You did the right thing by buying it, but I'm not so sure about keeping it.
There are just too many stories of Nissan CVTs crapping out, and at high cost to the owner. That's what happened to my SIL's 2016 Rogue with only 125,000 Km (78,000 miles).
Here is one commentary from a source that I trust - [watch from 3:28 - 6:45]
It might work out fine if you change the transmission fluid religiously but why take the chance? I wouldn't have a Nissan with a CVT. I'd dump it and get a Toyota or a Honda.
$9800 doesn't get much Toyota or Honda these days

. But we don't put a lot of miles on it. 8000 a year or so. I may buy a cheaper-ish CVT off of car-part and stash it in the shed just in case we need it. I'm not too afraid of them any more.
I did a lot of analytics on various message boards and watched a lot of failure teardowns. There are quite a few higher mileage ones out there on facebook groups, message boards - but they all have the same thing in common - frequent fluid changes.
I always thought it was the metal pusher belt that failed and ruined the transmission. Surprisingly, it's not. In a lot of cases, people have DIY rebuilt their higher mileage CVT and continued using the original belt. There's two popular failure modes. The fluid is definitely NOT up to the task and kills the transmission. 3rd one is just from abuse.

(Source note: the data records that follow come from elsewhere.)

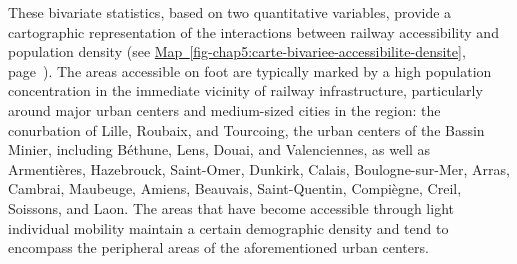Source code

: \begin{refsegment}

These bivariate statistics, based on two quantitative variables, provide a cartographic representation of the interactions between railway accessibility and population density (see \hyperref[fig-chap5:carte-bivariee-accessibilite-densite]{Map~\ref{fig-chap5:carte-bivariee-accessibilite-densite}}, page~\pageref{fig-chap5:carte-bivariee-accessibilite-densite}). The areas accessible on foot are typically marked by a high population concentration in the immediate vicinity of railway infrastructure, particularly around major urban centers and medium-sized cities in the region: the \gls{conurbation} of Lille, Roubaix, and Tourcoing, the urban centers of the Bassin Minier, including Béthune, Lens, Douai, and Valenciennes, as well as Armentières, Hazebrouck, Saint-Omer, Dunkirk, Calais, Boulogne-sur-Mer, Arras, Cambrai, Maubeuge, Amiens, Beauvais, Saint-Quentin, Compiègne, Creil, Soissons, and Laon. The areas that have become accessible through light individual mobility maintain a certain demographic density and tend to encompass the peripheral areas of the aforementioned urban centers.%


\end{refsegment}
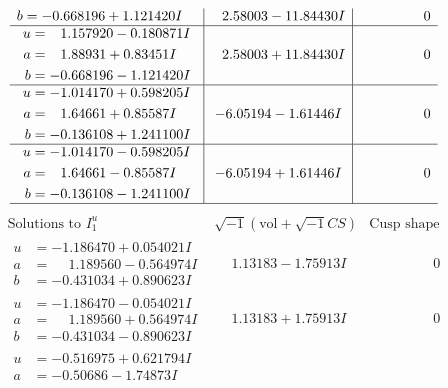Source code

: \documentclass[1p]{elsarticle_modified}
\theoremstyle{definition}
\newcommand{\I}{\sqrt{-1}}
\begin{document}
$$\begin{array}{c|c|c}
\begin{aligned}
b &= -0.668196 + 1.121420 I\end{aligned}
 & \phantom{-}2.58003 - 11.84430 I & \phantom{-0.000000 } 0 \\ \hline\begin{aligned}
u &= \phantom{-}1.157920 - 0.180871 I \\
a &= \phantom{-}1.88931 + 0.83451 I \\
b &= -0.668196 - 1.121420 I\end{aligned}
 & \phantom{-}2.58003 + 11.84430 I & \phantom{-0.000000 } 0 \\ \hline\begin{aligned}
u &= -1.014170 + 0.598205 I \\
a &= \phantom{-}1.64661 + 0.85587 I \\
b &= -0.136108 + 1.241100 I\end{aligned}
 & -6.05194 - 1.61446 I & \phantom{-0.000000 } 0 \\ \hline\begin{aligned}
u &= -1.014170 - 0.598205 I \\
a &= \phantom{-}1.64661 - 0.85587 I \\
b &= -0.136108 - 1.241100 I\end{aligned}
 & -6.05194 + 1.61446 I & \phantom{-0.000000 } 0\\
 \hline 
 \end{array}$$\newpage$$\begin{array}{c|c|c}  
\text{Solutions to }I^u_{1}& \I (\text{vol} + \sqrt{-1}CS) & \text{Cusp shape}\\
 \hline 
\begin{aligned}
u &= -1.186470 + 0.054021 I \\
a &= \phantom{-}1.189560 - 0.564974 I \\
b &= -0.431034 + 0.890623 I\end{aligned}
 & \phantom{-}1.13183 - 1.75913 I & \phantom{-0.000000 } 0 \\ \hline\begin{aligned}
u &= -1.186470 - 0.054021 I \\
a &= \phantom{-}1.189560 + 0.564974 I \\
b &= -0.431034 - 0.890623 I\end{aligned}
 & \phantom{-}1.13183 + 1.75913 I & \phantom{-0.000000 } 0 \\ \hline\begin{aligned}
u &= -0.516975 + 0.621794 I \\
a &= -0.50686 - 1.74873 I \\

\end{aligned}
\end{array}$$
\end{document}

First failure mode is the death whine. That's from the pup failing. As soon as the pump fails, it's game over for the transmission. The fluid just can't handle the breakin material - filters going to bypass, etc, and the breakin debris kills the pump. The second is the "big" bearings fail on which the pulleys ride and then the belt slips.
The very rare failure is from when someone shock loads the transmission. The pulleys ride on ball bearings to transmit power to / from the shafts that go to the engine and differential. A common upgrade when DIY rebuilding one is to use pins.